Despite online labor platforms having many more job seekers than available jobs, the research found that workers capture a substantial share of the surplus from transactions, with demand estimates implying that workers wages include significant markups over costs. Golance
That contradicts almost every popular narrative about platform work, including ones I had repeated myself in conversations with freelancers building businesses on Upwork and Fiverr. The assumption is usually that an oversupplied labor market crushes wages toward zero. The data says something more specific and more interesting.
Why More Applicants Does Not Automatically Mean Lower Wages
Workers retain a significant share of surplus because demand-side search frictions and worker differentiation reduce direct competition, and applying traditional employment regulations to these platforms would actually lower job posting and hiring rates, reducing aggregate surplus for all market participants including workers. Golance
The mechanism here is worth sitting with. Clients searching a freelance platform face real costs in finding the right person, reading proposals, checking portfolios, running a first project to see if someone is reliable.
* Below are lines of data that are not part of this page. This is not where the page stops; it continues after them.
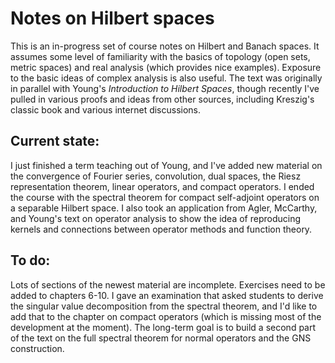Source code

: # Notes on Hilbert spaces

This is an in-progress set of course notes on Hilbert and Banach spaces. It assumes some level of familiarity with the basics of topology (open sets, metric spaces) and real analysis (which provides nice examples). Exposure to the basic ideas of complex analysis is also useful. The text was originally in parallel with Young's _Introduction to Hilbert Spaces_, though recently I've pulled in various proofs and ideas from other sources, including Kreszig's classic book and various internet discussions. 

## Current state:

I just finished a term teaching out of Young, and I've added new material on the convergence of Fourier series, convolution, dual spaces, the Riesz representation theorem, linear operators, and compact operators. I ended the course with the spectral theorem for compact self-adjoint operators on a separable Hilbert space. I also took an application from Agler, McCarthy, and Young's text on operator analysis to show the idea of reproducing kernels and connections between operator methods and function theory.

## To do:
Lots of sections of the newest material are incomplete. Exercises need to be added to chapters 6-10. I gave an examination that asked students to derive the singular value decomposition from the spectral theorem, and I'd like to add that to the chapter on compact operators (which is missing most of the development at the moment). The long-term goal is to build a second part of the text on the full spectral theorem for normal operators and the GNS construction.

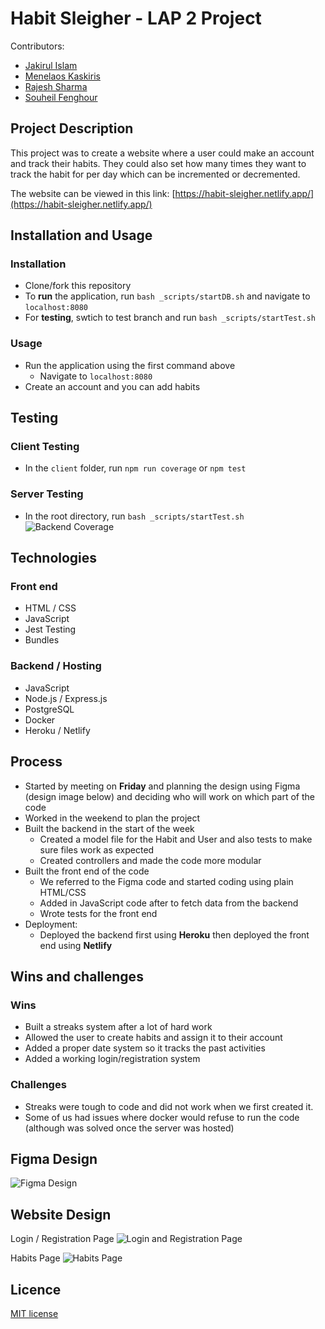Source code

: # Habit Sleigher - LAP 2 Project
Contributors:
- [Jakirul Islam](https://github.com/Jakirul)
- [Menelaos Kaskiris](https://github.com/mkaskiris)
- [Rajesh Sharma](https://github.com/Rajx1)
- [Souheil Fenghour](https://github.com/sf308)

## Project Description
This project was to create a website where a user could make an account and track their habits. They could also set how many times they want to track the habit for per day which can be incremented or decremented.

The website can be viewed in this link: [https://habit-sleigher.netlify.app/](https://habit-sleigher.netlify.app/)

## Installation and Usage
### Installation
- Clone/fork this repository
- To **run** the application, run `bash _scripts/startDB.sh` and navigate to `localhost:8080`
- For **testing**, swtich to test branch and run `bash _scripts/startTest.sh`

### Usage
- Run the application using the first command above
	- Navigate to `localhost:8080`
- Create an account and you can add habits

## Testing

### Client Testing

-   In the  `client`  folder, run  `npm run coverage`  or  `npm test`

### Server Testing

-  In the root directory, run `bash _scripts/startTest.sh`
![Backend Coverage](https://user-images.githubusercontent.com/55515038/146405353-d8f794f6-ecf3-45af-b52b-fcecfe9a8d52.png)


## Technologies
### Front end
- HTML / CSS
- JavaScript
- Jest Testing
- Bundles

### Backend / Hosting
- JavaScript
- Node.js / Express.js
- PostgreSQL
- Docker
- Heroku / Netlify

## Process
- Started by meeting on **Friday** and planning the design using Figma (design image below) and deciding who will work on which part of the code
- Worked in the weekend to plan the project
- Built the backend in the start of the week
	- Created a model file for the Habit and User and also tests to make sure files work as expected
	- Created controllers and made the code more modular
- Built the front end of the code
	- We referred to the Figma code and started coding using plain HTML/CSS
	- Added in JavaScript code after to fetch data from the backend
	- Wrote tests for the front end
- Deployment:
	- Deployed the backend first using **Heroku** then deployed the front end using **Netlify**

## Wins and challenges
### Wins
- Built a streaks system after a lot of hard work
- Allowed the user to create habits and assign it to their account
- Added a proper date system so it tracks the past activities
- Added a working login/registration system

### Challenges
- Streaks were tough to code and did not work when we first created it.
- Some of us had issues where docker would refuse to run the code (although was solved once the server was hosted)

## Figma Design
![Figma Design](https://i.gyazo.com/c9141a561017ba5ccc2b8a2e08901a4f.png)

## Website Design

Login / Registration Page
![Login and Registration Page](https://i.gyazo.com/a221141a048a51a4416b9188a5db2427.png)

Habits Page
![Habits Page](https://i.gyazo.com/54a3c2bd071a73fe869394fe350a5675.png)

  
## Licence
[MIT license](https://opensource.org/licenses/mit-license.php)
Online labor markets where buyers set a maximum budget and workers bid a price to deliver create exactly the kind of information frictions that limit how directly freelancers compete on price alone, since price is only one variable among several the client is weighing. Native Teams
I have watched this play out directly with clients I have advised. A business owner posting a project will receive forty proposals ranging from five dollars an hour to eighty. The cheapest proposals get ignored more often than picked, not because clients are charitable, but because price alone reads as a quality signal in the absence of other information, and a price that looks too low to be sustainable raises more doubt than it resolves.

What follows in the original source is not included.